Below are records; the lines starting at the one with "- 플레이 모드 : 화면을" and ending at the one with "1. Astro - a" must be reproduced exactly, both included. Pictures must not appear.

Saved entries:
________________________
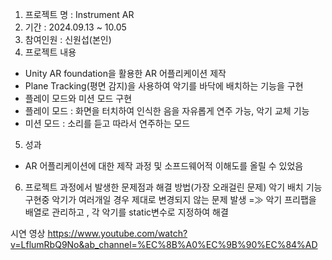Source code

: 1. 프로젝트 명 : Instrument AR
2. 기간 : 2024.09.13 ~ 10.05
3. 참여인원 : 신원섭(본인)
4. 프로젝트 내용
 - Unity AR foundation을 활용한 AR 어플리케이션 제작
 - Plane Tracking(평면 감지)을 사용하여 악기를 바닥에 배치하는 기능을 구현
 - 플레이 모드와 미션 모드 구현
 - 플레이 모드 : 화면을 터치하여 인식한 음을 자유롭게 연주 가능, 악기 교체 기능
 - 미션 모드 : 소리를 듣고 따라서 연주하는 모드
5. 성과 
 - AR 어플리케이션에 대한 제작 과정 및 소프드웨어적 이해도를 올릴 수 있었음

6. 프로젝트 과정에서 발생한 문제점과 해결 방법(가장 오래걸린 문제)
 악기 배치 기능 구현중 악기가 여러개일 경우 제대로 변경되지 않는 문제 발생
=≫ 악기 프리팹을 배열로 관리하고 , 각 악기를 static변수로 지정하여 해결

시연 영상
https://www.youtube.com/watch?v=LflumRbQ9No&ab_channel=%EC%8B%A0%EC%9B%90%EC%84%AD
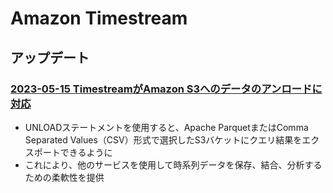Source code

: # Amazon Timestream

## アップデート

### [2023-05-15 TimestreamがAmazon S3へのデータのアンロードに対応](https://aws.amazon.com/jp/about-aws/whats-new/2023/05/amazon-timestream-unloading-data-amazon-s3/)

- UNLOADステートメントを使用すると、Apache ParquetまたはComma Separated Values（CSV）形式で選択したS3バケットにクエリ結果をエクスポートできるように
- これにより、他のサービスを使用して時系列データを保存、結合、分析するための柔軟性を提供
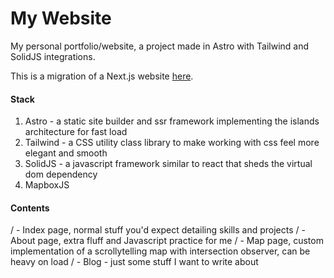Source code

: # My Website

My personal portfolio/website, a project made in Astro with Tailwind and SolidJS integrations.

This is a migration of a Next.js website [here](https://github.com/wesngu28/wesngu28.com).

#### Stack
1. Astro - a static site builder and ssr framework implementing the islands architecture for fast load
2. Tailwind - a CSS utility class library to make working with css feel more elegant and smooth
3. SolidJS - a javascript framework similar to react that sheds the virtual dom dependency
4. MapboxJS

#### Contents
/ - Index page, normal stuff you'd expect detailing skills and projects
/ - About page, extra fluff and Javascript practice for me
/ - Map page, custom implementation of a scrollytelling map with intersection observer, can be heavy on load
/ - Blog - just some stuff I want to write about
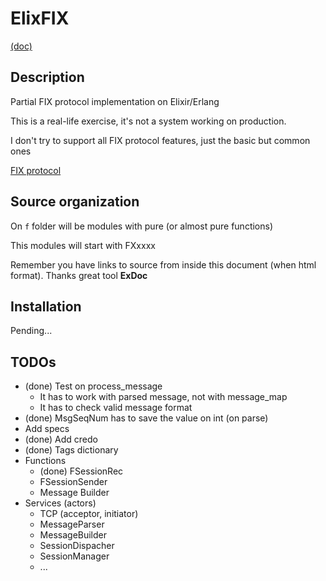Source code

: # ElixFIX


[(doc)](http://jleahred.github.io/elixfix.doc/readme.html)

## Description

Partial FIX protocol implementation on Elixir/Erlang

This is a real-life exercise, it's not a system working on production.

I don't try to support all FIX protocol features, just the basic but common ones  

[FIX protocol](http://www.fixtradingcommunity.org/)



## Source organization

On `f` folder will be modules with pure (or almost pure functions)

This modules will start with FXxxxx


Remember you have links to source from inside this document (when html format).
Thanks great tool **ExDoc**


## Installation

Pending...

## TODOs

* (done) Test on process_message
    * It has to work with parsed message, not with message_map
    * It has to check valid message format
* (done) MsgSeqNum  has to save the value on int (on parse)
* Add specs
* (done) Add credo
* (done) Tags dictionary
* Functions
    * (done) FSessionRec
    * FSessionSender
    * Message Builder
* Services (actors)
    * TCP (acceptor, initiator)
    * MessageParser
    * MessageBuilder
    * SessionDispacher
    * SessionManager
    * ...
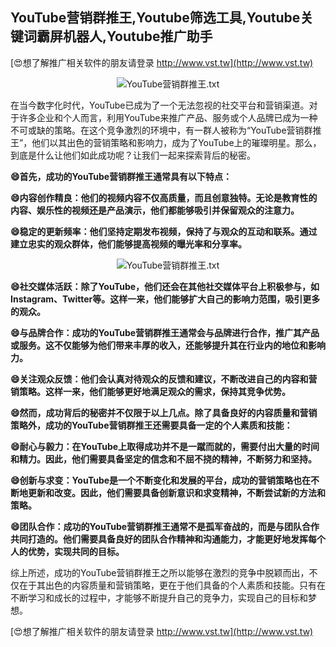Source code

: ## **YouTube营销群推王,Youtube筛选工具,Youtube关键词霸屏机器人,Youtube推广助手**

[😍想了解推广相关软件的朋友请登录 http://www.vst.tw](http://www.vst.tw)

 <center><img src="https://vst.tw/MP4/tuiguang/png/3.png" alt="YouTube营销群推王.txt"></center>

在当今数字化时代，YouTube已成为了一个无法忽视的社交平台和营销渠道。对于许多企业和个人而言，利用YouTube来推广产品、服务或个人品牌已成为一种不可或缺的策略。在这个竞争激烈的环境中，有一群人被称为“YouTube营销群推王”，他们以其出色的营销策略和影响力，成为了YouTube上的璀璨明星。那么，到底是什么让他们如此成功呢？让我们一起来探索背后的秘密。

**😄首先，成功的YouTube营销群推王通常具有以下特点：**

**😄内容创作精良：他们的视频内容不仅高质量，而且创意独特。无论是教育性的内容、娱乐性的视频还是产品演示，他们都能够吸引并保留观众的注意力。**

**😄稳定的更新频率：他们坚持定期发布视频，保持了与观众的互动和联系。通过建立忠实的观众群体，他们能够提高视频的曝光率和分享率。**

 <center><img src="https://vst.tw/MP4/tuiguang/png/0.png" alt="YouTube营销群推王.txt"></center>

**😄社交媒体活跃：除了YouTube，他们还会在其他社交媒体平台上积极参与，如Instagram、Twitter等。这样一来，他们能够扩大自己的影响力范围，吸引更多的观众。**

**😄与品牌合作：成功的YouTube营销群推王通常会与品牌进行合作，推广其产品或服务。这不仅能够为他们带来丰厚的收入，还能够提升其在行业内的地位和影响力。**

**😄关注观众反馈：他们会认真对待观众的反馈和建议，不断改进自己的内容和营销策略。这样一来，他们能够更好地满足观众的需求，保持其竞争优势。**

**😄然而，成功背后的秘密并不仅限于以上几点。除了具备良好的内容质量和营销策略外，成功的YouTube营销群推王还需要具备一定的个人素质和技能：**

**😄耐心与毅力：在YouTube上取得成功并不是一蹴而就的，需要付出大量的时间和精力。因此，他们需要具备坚定的信念和不屈不挠的精神，不断努力和坚持。**

**😄创新与求变：YouTube是一个不断变化和发展的平台，成功的营销策略也在不断地更新和改变。因此，他们需要具备创新意识和求变精神，不断尝试新的方法和策略。**

**😄团队合作：成功的YouTube营销群推王通常不是孤军奋战的，而是与团队合作共同打造的。他们需要具备良好的团队合作精神和沟通能力，才能更好地发挥每个人的优势，实现共同的目标。**

综上所述，成功的YouTube营销群推王之所以能够在激烈的竞争中脱颖而出，不仅在于其出色的内容质量和营销策略，更在于他们具备的个人素质和技能。只有在不断学习和成长的过程中，才能够不断提升自己的竞争力，实现自己的目标和梦想。

[😍想了解推广相关软件的朋友请登录 http://www.vst.tw](http://www.vst.tw)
________________________
__Exercise solution__
 - 플레이 모드 : 화면을 터치하여 인식한 음을 자유롭게 연주 가능, 악기 교체 기능
 - 미션 모드 : 소리를 듣고 따라서 연주하는 모드
5. 성과 
 - AR 어플리케이션에 대한 제작 과정 및 소프드웨어적 이해도를 올릴 수 있었음

6. 프로젝트 과정에서 발생한 문제점과 해결 방법(가장 오래걸린 문제)
 악기 배치 기능 구현중 악기가 여러개일 경우 제대로 변경되지 않는 문제 발생
=≫ 악기 프리팹을 배열로 관리하고 , 각 악기를 static변수로 지정하여 해결

시연 영상
https://www.youtube.com/watch?v=LflumRbQ9No&ab_channel=%EC%8B%A0%EC%9B%90%EC%84%AD
Source code

: # Amazon Timestream

## アップデート

### [2023-05-15 TimestreamがAmazon S3へのデータのアンロードに対応](https://aws.amazon.com/jp/about-aws/whats-new/2023/05/amazon-timestream-unloading-data-amazon-s3/)

- UNLOADステートメントを使用すると、Apache ParquetまたはComma Separated Values（CSV）形式で選択したS3バケットにクエリ結果をエクスポートできるように
- これにより、他のサービスを使用して時系列データを保存、結合、分析するための柔軟性を提供
Source code

: # My Website

My personal portfolio/website, a project made in Astro with Tailwind and SolidJS integrations.

This is a migration of a Next.js website [here](https://github.com/wesngu28/wesngu28.com).

#### Stack
1. Astro - a static site builder and ssr framework implementing the islands architecture for fast load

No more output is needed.